Dienstag, 26. Juli 2022

59. Tag: 22. Juli 2022 Gudo - Verbania

Meine slowakischen Platznachbarn waren noch recht lange aktiv, das habe ich aber irgendwann nicht mehr gehört. Die abendliche Hitze im Zelt verflog im Laufe der Nacht, und irgendwann war ich froh um meinen Schlafsack.
Nach dem Zeltabbau mache ich mich auf den Weg zum Lago Maggiore.
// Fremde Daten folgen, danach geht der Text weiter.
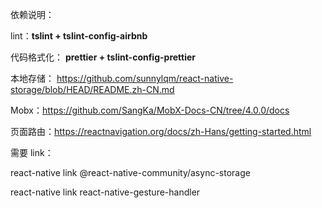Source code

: 依赖说明：

lint：**tslint + tslint-config-airbnb**

代码格式化： **prettier + tslint-config-prettier**

本地存储：
https://github.com/sunnylqm/react-native-storage/blob/HEAD/README.zh-CN.md

Mobx：https://github.com/SangKa/MobX-Docs-CN/tree/4.0.0/docs

页面路由：https://reactnavigation.org/docs/zh-Hans/getting-started.html

需要 link：

react-native link @react-native-community/async-storage

react-native link react-native-gesture-handler
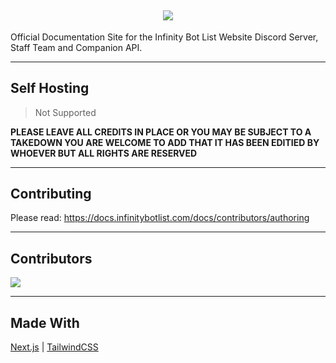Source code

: <h2 align='center'>
  <a href="https://docs.botlist.site">
    <img src="https://docs.botlist.site/85FC9DAF-60F4-4839-8BB8-31DAA7BE3303.png" />
  </a>
  <br> 
</h2>

Official Documentation Site for the Infinity Bot List Website
Discord Server, Staff Team and Companion API.

---

## Self Hosting

> Not Supported

**PLEASE LEAVE ALL CREDITS IN PLACE OR YOU MAY BE SUBJECT TO A TAKEDOWN YOU ARE WELCOME TO ADD THAT IT HAS BEEN EDITIED BY WHOEVER BUT ALL RIGHTS ARE RESERVED**

---

## Contributing

Please read: https://docs.infinitybotlist.com/docs/contributors/authoring

---

## Contributors

<a href="https://github.com/InfinityBotList/Documentation/graphs/contributors">
  <img src="https://contrib.rocks/image?repo=InfinityBotList/Documentation" />
</a>

---

## Made With

[Next.js](https://nextjs.org/) | [TailwindCSS](https://tailwindcss.com/)
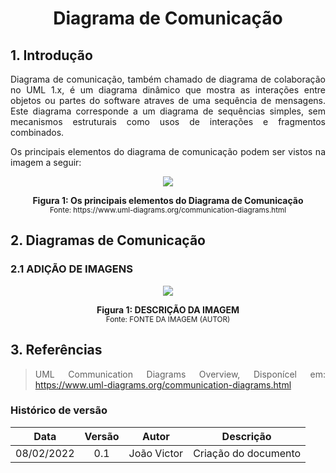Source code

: # <center> Diagrama de Comunicação

<div align="justify">

## 1. Introdução

Diagrama de comunicação, também chamado de diagrama de colaboração no UML 1.x, é um diagrama dinâmico que mostra as interações entre objetos ou partes do software atraves de uma sequência de mensagens. Este diagrama corresponde a um diagrama de sequências simples, sem mecanismos estruturais como usos de interações e fragmentos combinados.

Os principais elementos do diagrama de comunicação podem ser vistos na imagem a seguir:

<p align='center'>
    <img src='assets/images/diagrama-comunicacao/communication-diagram-overview.png' width=auto height=auto>
    <figcaption align='center'>
        <b>Figura 1: Os principais elementos do Diagrama de Comunicação</b>
        <br>
        <small>Fonte: https://www.uml-diagrams.org/communication-diagrams.html</small>
    </figcaption>
</p>

## 2. Diagramas de Comunicação

### 2.1 ADIÇÃO DE IMAGENS

<p align='center'>
    <img src='assets/images/diagrama-comunicacao/communication-diagram-overview.png' width=auto height=auto>
    <figcaption align='center'>
        <b>Figura 1: DESCRIÇÃO DA IMAGEM</b>
        <br>
        <small>Fonte: FONTE DA IMAGEM (AUTOR)</small>
    </figcaption>
</p>

## 3. Referências

> UML Communication Diagrams Overview, Disponícel em: https://www.uml-diagrams.org/communication-diagrams.html

</div>

### Histórico de versão

|    Data    | Versão |    Autor    |      Descrição       |
| :--------: | :----: | :---------: | :------------------: |
| 08/02/2022 |  0.1   | João Victor | Criação do documento |
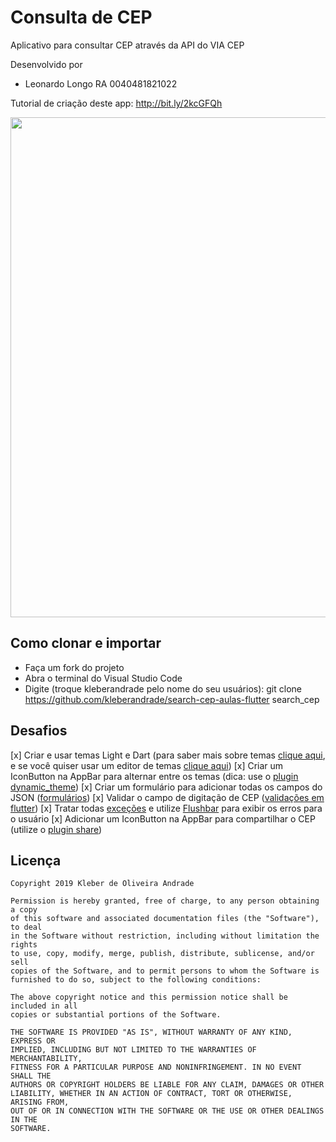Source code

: # Consulta de CEP

Aplicativo para consultar CEP através da API do VIA CEP

Desenvolvido por
- Leonardo Longo RA 0040481821022

Tutorial de criação deste app: http://bit.ly/2kcGFQh

<p align="center">
    <img src="https://i.ibb.co/wCdXjbB/Whats-App-Image-2019-12-06-at-10-04-10.jpg" width="800"/>
</p>

## Como clonar e importar

-   Faça um fork do projeto
-   Abra o terminal do Visual Studio Code
-   Digite (troque kleberandrade pelo nome do seu usuários): git clone https://github.com/kleberandrade/search-cep-aulas-flutter search_cep

## Desafios

[x]   Criar e usar temas Light e Dart (para saber mais sobre temas [clique aqui](https://flutter.dev/docs/cookbook/design/themes), e se você quiser usar um editor de temas [clique aqui](https://rxlabz.github.io/panache/#/))
[x]   Criar um IconButton na AppBar para alternar entre os temas (dica: use o [plugin dynamic_theme](https://pub.dev/packages/dynamic_theme))
[x]   Criar um formulário para adicionar todas os campos do JSON ([formulários](https://flutter.dev/docs/cookbook/forms))
[x]   Validar o campo de digitação de CEP ([validações em flutter](https://medium.com/@nitishk72/form-validation-in-flutter-d762fbc9212c))
[x]   Tratar todas [exceções](https://www.youtube.com/watch?v=qAzxZJ8NRwI) e utilize [Flushbar](https://pub.dev/packages/flushbar) para exibir os erros para o usuário
[x]   Adicionar um IconButton na AppBar para compartilhar o CEP (utilize o [plugin share](https://pub.dev/packages/share))

## Licença

    Copyright 2019 Kleber de Oliveira Andrade
    
    Permission is hereby granted, free of charge, to any person obtaining a copy
    of this software and associated documentation files (the "Software"), to deal
    in the Software without restriction, including without limitation the rights
    to use, copy, modify, merge, publish, distribute, sublicense, and/or sell
    copies of the Software, and to permit persons to whom the Software is
    furnished to do so, subject to the following conditions:
    
    The above copyright notice and this permission notice shall be included in all
    copies or substantial portions of the Software.
    
    THE SOFTWARE IS PROVIDED "AS IS", WITHOUT WARRANTY OF ANY KIND, EXPRESS OR
    IMPLIED, INCLUDING BUT NOT LIMITED TO THE WARRANTIES OF MERCHANTABILITY,
    FITNESS FOR A PARTICULAR PURPOSE AND NONINFRINGEMENT. IN NO EVENT SHALL THE
    AUTHORS OR COPYRIGHT HOLDERS BE LIABLE FOR ANY CLAIM, DAMAGES OR OTHER
    LIABILITY, WHETHER IN AN ACTION OF CONTRACT, TORT OR OTHERWISE, ARISING FROM,
    OUT OF OR IN CONNECTION WITH THE SOFTWARE OR THE USE OR OTHER DEALINGS IN THE
    SOFTWARE.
Der Fahrweg auf dem Deich des Ticino bietet mir den auch schon in der Früh hochwillkommenen Schatten, ist jedoch ansonsten vollkommen befreit von Ablenkungen aller Art.
Nach einem Kilometer biege ich in den nächsten, deutlich spießigeren Campingplatz ein, um zu frühstücken. Das war ein sehr guter Tipp des Platzchefs vom La Serta; der Kaffee ist sehr lecker - nachdem ich ihn im Verhältnis 3:1 mit heißem Wasser gestreckt habe -, und die Croissants dazu erinnern fast schon an Frankreich.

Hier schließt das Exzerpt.